What is required: Look at every line of the material and count the ones holding the word "method". The answer is the number only.

Stored data:
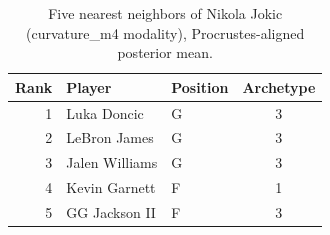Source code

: \begin{table}[htbp]
  \centering\small
  \begin{tabular}{rllc}
    \toprule
    Rank & Player & Position & Archetype \\
    \midrule
    1 & Luka Doncic & G & 3 \\
    2 & LeBron James & G & 3 \\
    3 & Jalen Williams & G & 3 \\
    4 & Kevin Garnett & F & 1 \\
    5 & GG Jackson II & F & 3 \\
    \bottomrule
  \end{tabular}
  \caption{Five nearest neighbors of Nikola Jokic (curvature_m4 modality), Procrustes-aligned posterior mean.}
  \label{tab:Nikola_Jokic_neighbors_curvature_m4}
\end{table}

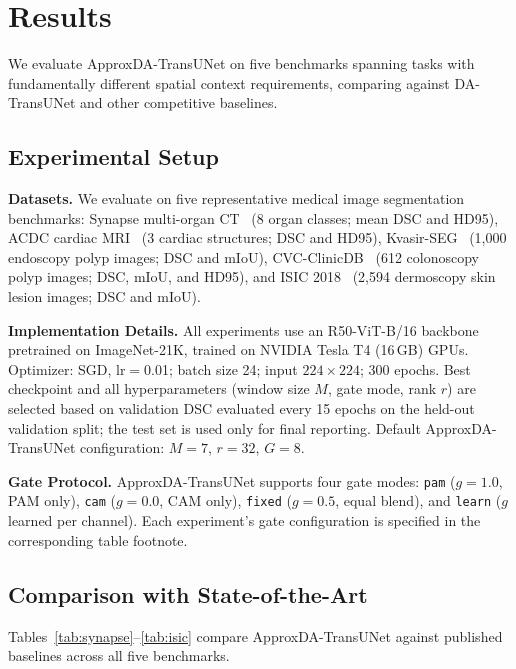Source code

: \section{Results}
\label{sec:experiments}

We evaluate ApproxDA-TransUNet on five benchmarks spanning tasks with fundamentally different spatial context requirements, comparing against DA-TransUNet and other competitive baselines.

\subsection{Experimental Setup}

\textbf{Datasets.} We evaluate on five representative medical image segmentation benchmarks: Synapse multi-organ CT~\cite{landman2015miccai} (8 organ classes; mean DSC and HD95), ACDC cardiac MRI~\cite{bernard2018deep} (3 cardiac structures; DSC and HD95), Kvasir-SEG~\cite{jha2020kvasir} (1,000 endoscopy polyp images; DSC and mIoU), CVC-ClinicDB~\cite{bernal2015cvc} (612 colonoscopy polyp images; DSC, mIoU, and HD95), and ISIC 2018~\cite{codella2019isic} (2,594 dermoscopy skin lesion images; DSC and mIoU).

\textbf{Implementation Details.} All experiments use an R50-ViT-B/16 backbone pretrained on ImageNet-21K, trained on NVIDIA Tesla T4 (16\,GB) GPUs. Optimizer: SGD, lr$=$0.01; batch size 24; input $224{\times}224$; 300 epochs. Best checkpoint and all hyperparameters (window size $M$, gate mode, rank $r$) are selected based on validation DSC evaluated every 15 epochs on the held-out validation split; the test set is used only for final reporting. Default ApproxDA-TransUNet configuration: $M{=}7$, $r{=}32$, $G{=}8$.

\textbf{Gate Protocol.} ApproxDA-TransUNet supports four gate modes: \texttt{pam} ($g{=}1.0$, PAM only), \texttt{cam} ($g{=}0.0$, CAM only), \texttt{fixed} ($g{=}0.5$, equal blend), and \texttt{learn} ($g$ learned per channel). Each experiment's gate configuration is specified in the corresponding table footnote.

\subsection{Comparison with State-of-the-Art}

Tables~\ref{tab:synapse}--\ref{tab:isic} compare ApproxDA-TransUNet against published baselines across all five benchmarks.

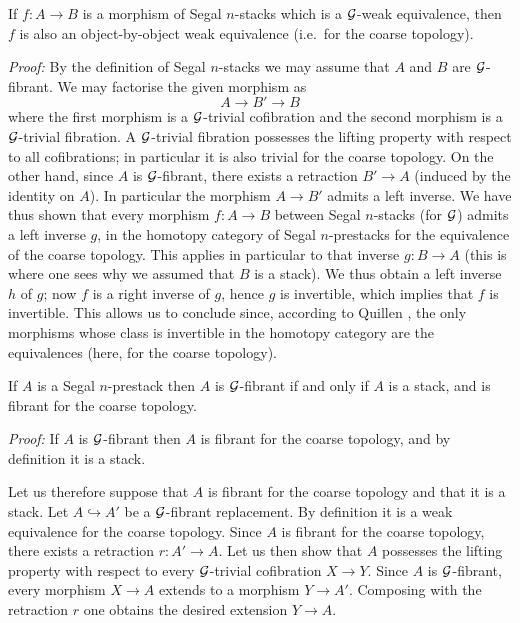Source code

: \begin{lemma}
\label{morphentrechamps}
If $f:A\rightarrow B$ is a morphism of Segal $n$-stacks which is a
$\Gg$-weak equivalence, then $f$ is also an object-by-object weak
equivalence (i.e.\ for the coarse topology).
\end{lemma}
{\em Proof:}
By the definition of Segal $n$-stacks we may assume that $A$ and $B$ are
$\Gg$-fibrant. We may factorise the given morphism as
$$
A\rightarrow B' \rightarrow B
$$
where the first morphism is a $\Gg$-trivial cofibration and the second
morphism is a $\Gg$-trivial fibration. A $\Gg$-trivial fibration
possesses the lifting property with respect to all
cofibrations; in
particular it is also trivial for the coarse topology. On the other hand,
since $A$ is $\Gg$-fibrant, there exists a retraction $B'\rightarrow A$
(induced by the identity on $A$). In particular the morphism $A\rightarrow B'$
admits a left inverse. We have thus shown that every morphism
$f:A\rightarrow B$
between Segal $n$-stacks (for $\Gg$) admits a left inverse $g$, in the
homotopy category of Segal $n$-prestacks for the equivalence of the
coarse topology. This applies in
particular to that inverse $g:B\rightarrow A$ (this is where
one sees why we assumed that $B$ is a
stack). We thus obtain a left inverse $h$ of $g$; now $f$ is a right
inverse of $g$, hence $g$ is invertible, which implies that $f$ is
invertible. This allows us to conclude since, according to Quillen
\cite{Quillen}, the only morphisms
whose class is invertible in the homotopy category
are the
equivalences (here, for the coarse topology).
\eop

\begin{lemma}
\label{grofibchampimplfib}
If $A$ is a Segal $n$-prestack then $A$ is $\Gg$-fibrant if and
only
if $A$ is a stack, and is fibrant for the coarse topology.
\end{lemma}
{\em Proof:}
If $A$ is $\Gg$-fibrant then $A$ is
fibrant for the coarse topology, and by definition it is a stack.

Let us therefore suppose that $A$ is fibrant for the coarse topology and
that it is a stack.
Let $A\hookrightarrow A'$ be a $\Gg$-fibrant replacement.
By definition it is a weak equivalence for the coarse topology.
Since $A$ is fibrant for the coarse topology, there exists a retraction
$r:A'\rightarrow A$. Let us then show that $A$ possesses the lifting
property with respect to every $\Gg$-trivial cofibration $X\rightarrow Y$.
Since $A$ is $\Gg$-fibrant, every morphism $X\rightarrow A$ extends
to a morphism $Y\rightarrow A'$. Composing with the retraction $r$
one obtains the desired extension $Y\rightarrow A$.
\eop


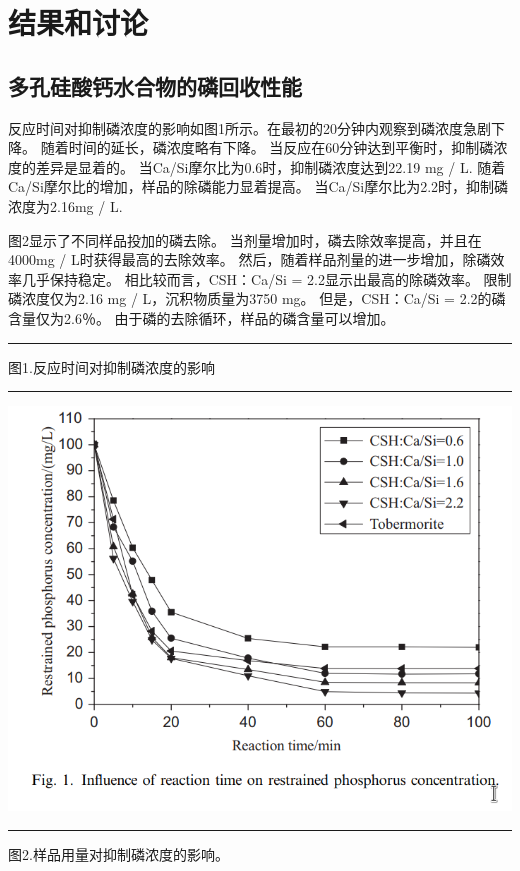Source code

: \documentclass[11pt]{article}
\begin{document}
\section{结果和讨论}
\label{sec:org4e54e98}
\subsection{多孔硅酸钙水合物的磷回收性能}
\label{sec:org0755e36}
反应时间对抑制磷浓度的影响如图1所示。在最初的20分钟内观察到磷浓度急剧下降。 随着时间的延长，磷浓度略有下降。 当反应在60分钟达到平衡时，抑制磷浓度的差异是显着的。 当Ca/Si摩尔比为0.6时，抑制磷浓度达到22.19 mg / L. 随着Ca/Si摩尔比的增加，样品的除磷能力显着提高。 当Ca/Si摩尔比为2.2时，抑制磷浓度为2.16mg / L.

图2显示了不同样品投加的磷去除。 当剂量增加时，磷去除效率提高，并且在4000mg / L时获得最高的去除效率。 然后，随着样品剂量的进一步增加，除磷效率几乎保持稳定。 相比较而言，CSH：Ca/Si = 2.2显示出最高的除磷效率。 限制磷浓度仅为2.16 mg / L，沉积物质量为3750 mg。 但是，CSH：Ca/Si = 2.2的磷含量仅为2.6％。 由于磷的去除循环，样品的磷含量可以增加。

\noindent\rule{\textwidth}{0.5pt}
图1.反应时间对抑制磷浓度的影响

\noindent\rule{\textwidth}{0.5pt}
\includegraphics[scale=0.3]{fig.1.png}

\noindent\rule{\textwidth}{0.5pt}
图2.样品用量对抑制磷浓度的影响。
\end{document}
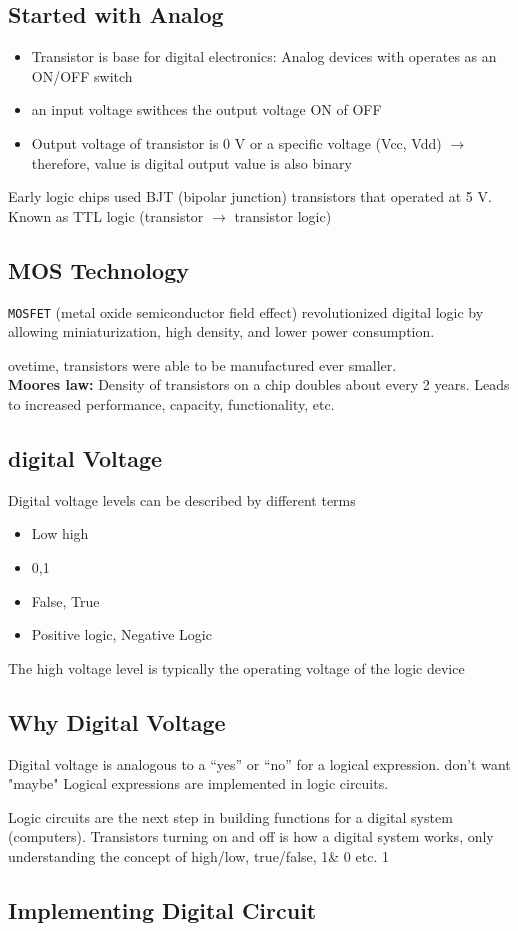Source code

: \documentclass[a4paper, 12pt]{article}
\begin{document}
    \subsection*{Started with Analog}
    \begin{itemize}
        \item Transistor is base for digital electronics: 
        Analog devices with operates
        as an ON/OFF switch
        \item an input voltage swithces the output voltage ON of OFF
        \item Output voltage of transistor is 0 V or a specific voltage (Vcc, Vdd) $\rightarrow$
    therefore, value is digital output value is also binary
    \end{itemize}
    Early logic chips used BJT (bipolar junction) transistors that operated at 5 V. Known as TTL logic (transistor $\rightarrow$ transistor logic)

    \subsection*{MOS Technology}
    \texttt{MOSFET} (metal oxide semiconductor field effect) revolutionized digital logic by
    allowing miniaturization, high density, and lower power consumption.
    \par ovetime, transistors were able to be manufactured ever smaller.\\ \textbf{Moores law:} 
    Density of transistors on a chip doubles about every 2 years. Leads to
    increased performance, capacity, functionality, etc.

    \subsection{digital Voltage}
    Digital voltage levels can be described by different terms
    \begin{itemize}
        \item Low high
        \item 0,1
        \item False, True
        \item Positive logic, Negative Logic
    \end{itemize}
    The high voltage  level is typically the operating voltage of the logic device

    \subsection*{Why Digital Voltage}
    Digital voltage is analogous to a “yes” or “no” for a logical expression. don't want "maybe"
     Logical expressions are implemented in logic circuits.
     \par Logic circuits are the next step in building functions for a digital system (computers).
     Transistors turning on and off is how a digital system works, only understanding the concept 
     of high/low, true/false, 1\& 0 etc.
1
     \subsection*{Implementing Digital Circuit}
\end{document}
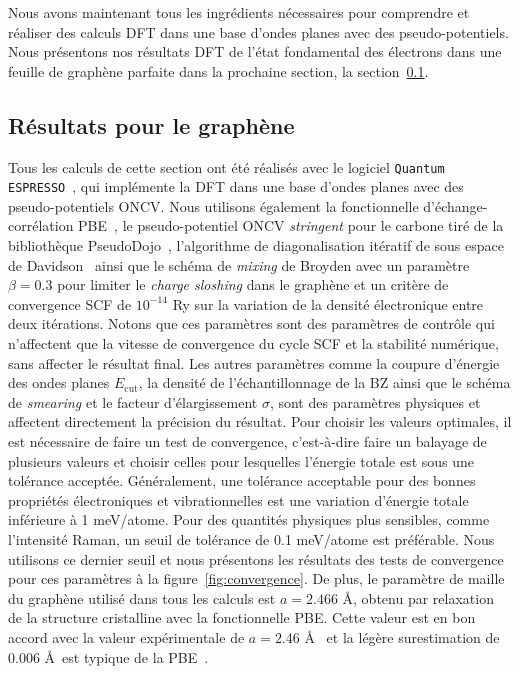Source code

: Nous avons maintenant tous les ingrédients nécessaires pour comprendre et réaliser des calculs DFT dans une base d'ondes planes avec des pseudo-potentiels. Nous présentons nos résultats DFT de l'état fondamental des électrons dans une feuille de graphène parfaite dans la prochaine section, la section~\ref{sec:electron_results}.

\subsection{Résultats pour le graphène}\label{sec:electron_results}

Tous les calculs de cette section ont été réalisés avec le logiciel \texttt{Quantum ESPRESSO}~\cite{giannozziQUANTUMESPRESSOModular2009,giannozziAdvancedCapabilitiesMaterials2017,giannozziQuantumESPRESSOExascale2020}, qui implémente la DFT dans une base d'ondes planes avec des pseudo-potentiels ONCV. Nous utilisons également la fonctionnelle d'échange-corrélation PBE~\cite{perdewGeneralizedGradientApproximation1996a}, le pseudo-potentiel ONCV \textit{stringent} pour le carbone tiré de la bibliothèque PseudoDojo~\cite{vansettenPseudoDojoTrainingGrading2018}, l'algorithme de diagonalisation itératif de sous espace de Davidson~\cite{davidsonIterativeCalculationFew1975} ainsi que le schéma de \textit{mixing} de Broyden avec un paramètre $\beta=0.3$ pour limiter le \textit{charge sloshing} dans le graphène et un critère de convergence SCF de $10^{-14}$ Ry sur la variation de la densité électronique entre deux itérations. Notons que ces paramètres sont des paramètres de contrôle qui n'affectent que la vitesse de convergence du cycle SCF et la stabilité numérique, sans affecter le résultat final. Les autres paramètres comme la coupure d'énergie des ondes planes $E_\text{cut}$, la densité de l'échantillonnage de la BZ ainsi que le schéma de \textit{smearing} et le facteur d'élargissement $\sigma$, sont des paramètres physiques et affectent directement la précision du résultat. Pour choisir les valeurs optimales, il est nécessaire de faire un test de convergence, c'est-à-dire faire un balayage de plusieurs valeurs et choisir celles pour lesquelles l'énergie totale est sous une tolérance acceptée. Généralement, une tolérance acceptable pour des bonnes propriétés électroniques et vibrationnelles est une variation d'énergie totale  inférieure à 1 meV/atome. Pour des quantités physiques plus sensibles, comme l'intensité Raman, un seuil de tolérance de 0.1 meV/atome est préférable. Nous utilisons ce dernier seuil et nous présentons les résultats des tests de convergence pour ces paramètres à la figure~\ref{fig:convergence}. De plus, le paramètre de maille du graphène utilisé dans tous les calculs est $a=2.466$ \AA, obtenu par relaxation de la structure cristalline avec la fonctionnelle PBE. Cette valeur est en bon accord avec la valeur expérimentale de $a=2.46$ \AA~\cite{bosakElasticitySinglecrystallineGraphite2007a} et la légère surestimation de $0.006$ \AA~est typique de la PBE~\cite{mounetFirstprinciplesDeterminationStructural2005b}.

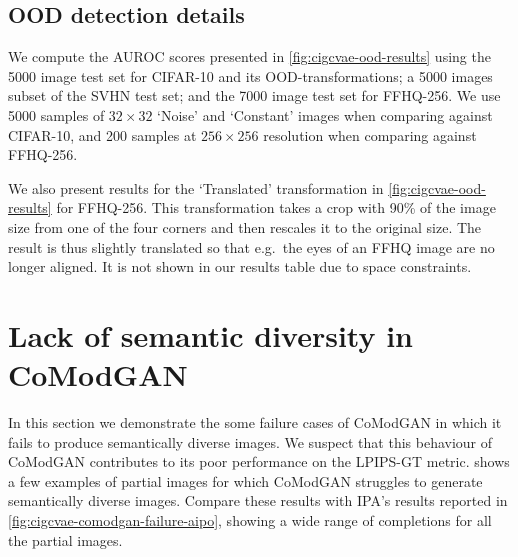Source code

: \subsection{OOD detection details} We compute the AUROC scores presented in
\cref{fig:cigcvae-ood-results} using the 5000 image test set for CIFAR-10 and its
OOD-transformations; a 5000 images subset of the SVHN test set; and the 7000
image test set for FFHQ-256. We use 5000 samples of $32\times32$ `Noise' and
`Constant' images when comparing against CIFAR-10, and 200 samples at
$256\times256$ resolution when comparing against FFHQ-256.

We also present results for the `Translated' transformation in
\cref{fig:cigcvae-ood-results} for FFHQ-256. This transformation takes a crop with 90\%
of the image size from one of the four corners and then rescales it to the
original size. The result is thus slightly translated so that e.g.~the eyes of
an FFHQ image are no longer aligned. It is not shown in our results table due to
space constraints.


\section{Lack of semantic diversity in CoModGAN} \label{supp:cigcvae-comodgan-failure}
In this section we demonstrate the some failure cases of CoModGAN in which it
fails to produce semantically diverse images. We suspect that this behaviour of
CoModGAN contributes to its poor performance on the LPIPS-GT metric.
 shows a few examples of partial images for which
CoModGAN struggles to generate semantically diverse images. Compare these
results with IPA's results reported in \cref{fig:cigcvae-comodgan-failure-aipo},
showing a wide range of completions for all the partial images.

\newcommand{\cmgfailureimgheight}{0.8cm}

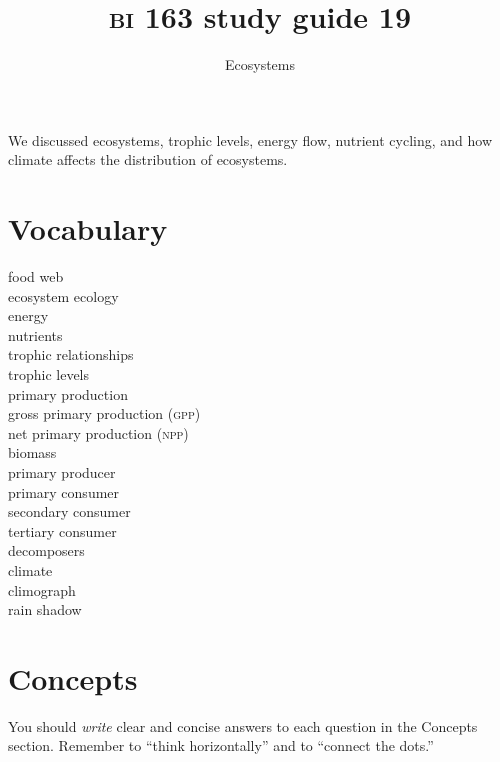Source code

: \documentclass[letterpaper]{tufte-handout}
\title{{\scshape bi} 163 study guide 19}
\author{Ecosystems}
\date{} %
\begin{document}
\maketitle	%

We discussed ecosystems, trophic levels, energy flow, nutrient cycling, and how climate affects the distribution of ecosystems.

\section*{Vocabulary}

\vspace{-1\baselineskip}
\begin{multicols}{2}
food web\\
ecosystem ecology\\
energy \\
nutrients \\
trophic relationships\\
trophic levels\\
primary production\\
gross primary production (\textsc{gpp})\\
net primary production (\textsc{npp})\\
biomass\\
primary producer\\
primary consumer\\
secondary consumer\\
tertiary consumer\\
decomposers\\
climate \\
climograph \\
rain shadow
\end{multicols}

\section*{Concepts}

You should \emph{write} clear and concise answers to each question in the Concepts section.  Remember to ``think horizontally'' and to ``connect the dots.'' 
\end{document}
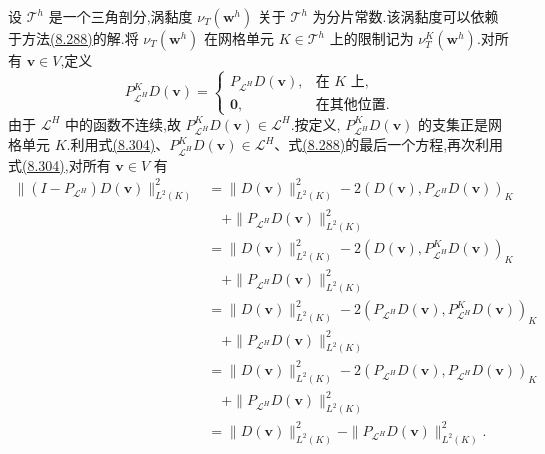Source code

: \begin{note}[修正黏度的定义]
\label{note:vms-coarse-projection-modified-viscosity}
设 $\mathcal T^h$ 是一个三角剖分,涡黏度 $\nu_T(\bm w^h)$ 关于 $\mathcal T^h$ 为分片常数.该涡黏度可以依赖于方法\hyperref[eq:vms-coarse-projection-three-scale-method]{(8.288)}的解.将 $\nu_T(\bm w^h)$ 在网格单元 $K\in\mathcal T^h$ 上的限制记为 $\nu_T^K(\bm w^h)$.对所有 $\bm v\in V$,定义
\begin{equation}\label{eq:vms-coarse-projection-local-projection}
 P_{\mathcal L^H}^K D(\bm v)=
 \begin{cases}
  P_{\mathcal L^H}D(\bm v),&\text{在 }K\text{ 上},\\
  \bm 0,&\text{在其他位置}.
 \end{cases}
\end{equation}
由于 $\mathcal L^H$ 中的函数不连续,故
$P_{\mathcal L^H}^K D(\bm v)\in\mathcal L^H$.按定义,
$P_{\mathcal L^H}^K D(\bm v)$ 的支集正是网格单元 $K$.利用式\hyperref[eq:vms-coarse-projection-local-projection]{(8.304)}、$P_{\mathcal L^H}^K D(\bm v)\in\mathcal L^H$、式\hyperref[eq:vms-coarse-projection-three-scale-method]{(8.288)}的最后一个方程,再次利用式\hyperref[eq:vms-coarse-projection-local-projection]{(8.304)},对所有 $\bm v\in V$ 有
\begin{equation}\label{eq:vms-coarse-projection-pythagorean-identity}
\begin{aligned}
 \|(I-P_{\mathcal L^H})D(\bm v)\|_{L^2(K)}^2
 &=\|D(\bm v)\|_{L^2(K)}^2
   -2(D(\bm v),P_{\mathcal L^H}D(\bm v))_K\\
 &\quad+\|P_{\mathcal L^H}D(\bm v)\|_{L^2(K)}^2\\
 &=\|D(\bm v)\|_{L^2(K)}^2
   -2(D(\bm v),P_{\mathcal L^H}^KD(\bm v))_K\\
 &\quad+\|P_{\mathcal L^H}D(\bm v)\|_{L^2(K)}^2\\
 &=\|D(\bm v)\|_{L^2(K)}^2
   -2(P_{\mathcal L^H}D(\bm v),P_{\mathcal L^H}^KD(\bm v))_K\\
 &\quad+\|P_{\mathcal L^H}D(\bm v)\|_{L^2(K)}^2\\
 &=\|D(\bm v)\|_{L^2(K)}^2
   -2(P_{\mathcal L^H}D(\bm v),P_{\mathcal L^H}D(\bm v))_K\\
 &\quad+\|P_{\mathcal L^H}D(\bm v)\|_{L^2(K)}^2\\
 &=\|D(\bm v)\|_{L^2(K)}^2
   -\|P_{\mathcal L^H}D(\bm v)\|_{L^2(K)}^2.
\end{aligned}
\end{equation}


\end{note}
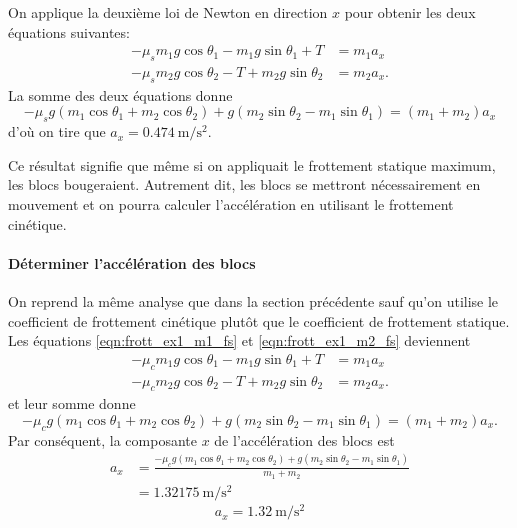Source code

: \documentclass{tufte-handout}
\begin{document}
On applique la deuxième loi de Newton en direction $x$ pour obtenir les deux
équations suivantes:
\begin{align}
  -\mu_s m_1 g\cos\theta_1 - m_1g\sin\theta_1 + T &= m_1a_x \label{eqn:frott_ex1_m1_fs} \\
  -\mu_s m_2 g\cos\theta_2 - T + m_2g\sin\theta_2 &= m_2 a_x.  \label{eqn:frott_ex1_m2_fs}
\end{align}
La somme des deux équations donne
\begin{equation}
  -\mu_s g (m_1 \cos\theta_1 + m_2\cos\theta_2) + g (m_2 \sin\theta_2 -
  m_1\sin\theta_1) = (m_1 + m_2)a_x  \label{eqn:frott_ex1_acc_fs}
\end{equation}
d'où on tire que $a_x = \SI{0.474}{\meter\per\second\squared}$.

Ce résultat signifie que même si on appliquait le frottement statique maximum,
les blocs bougeraient.  Autrement dit, les blocs se mettront nécessairement en
mouvement et on pourra calculer l'accélération en utilisant le frottement
cinétique.


\paragraph{Déterminer l'accélération des blocs}

On reprend la même analyse que dans la section précédente sauf qu'on utilise le
coefficient de frottement cinétique plutôt que le coefficient de frottement
statique.  Les équations \ref{eqn:frott_ex1_m1_fs} et \ref{eqn:frott_ex1_m2_fs}
deviennent
\begin{align}
  -\mu_c m_1 g\cos\theta_1 - m_1g\sin\theta_1 + T &= m_1a_x \label{eqn:frott_ex1_m1_fc} \\
  -\mu_c m_2 g\cos\theta_2 - T + m_2g\sin\theta_2 &= m_2 a_x.  \label{eqn:frott_ex1_m2_fc}
\end{align}
et leur somme donne
\begin{equation}
  -\mu_c g (m_1 \cos\theta_1 + m_2\cos\theta_2) + g (m_2 \sin\theta_2 -
  m_1\sin\theta_1) = (m_1 + m_2)a_x.  \label{eqn:frott_ex1_acc_fc}
\end{equation}
Par conséquent, la composante $x$ de l'accélération des blocs est 
\begin{align*}
  a_x &= \frac{-\mu_c g (m_1 \cos\theta_1 + m_2\cos\theta_2) + g (m_2 \sin\theta_2 -
  m_1\sin\theta_1)}{m_1 + m_2} \\
    &= \SI{1.32175}{\meter\per\second\squared}
\end{align*}
\[
  \boxed{a_x = \SI{1.32}{\meter\per\second\squared}}
\]
\end{document}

Written response: 2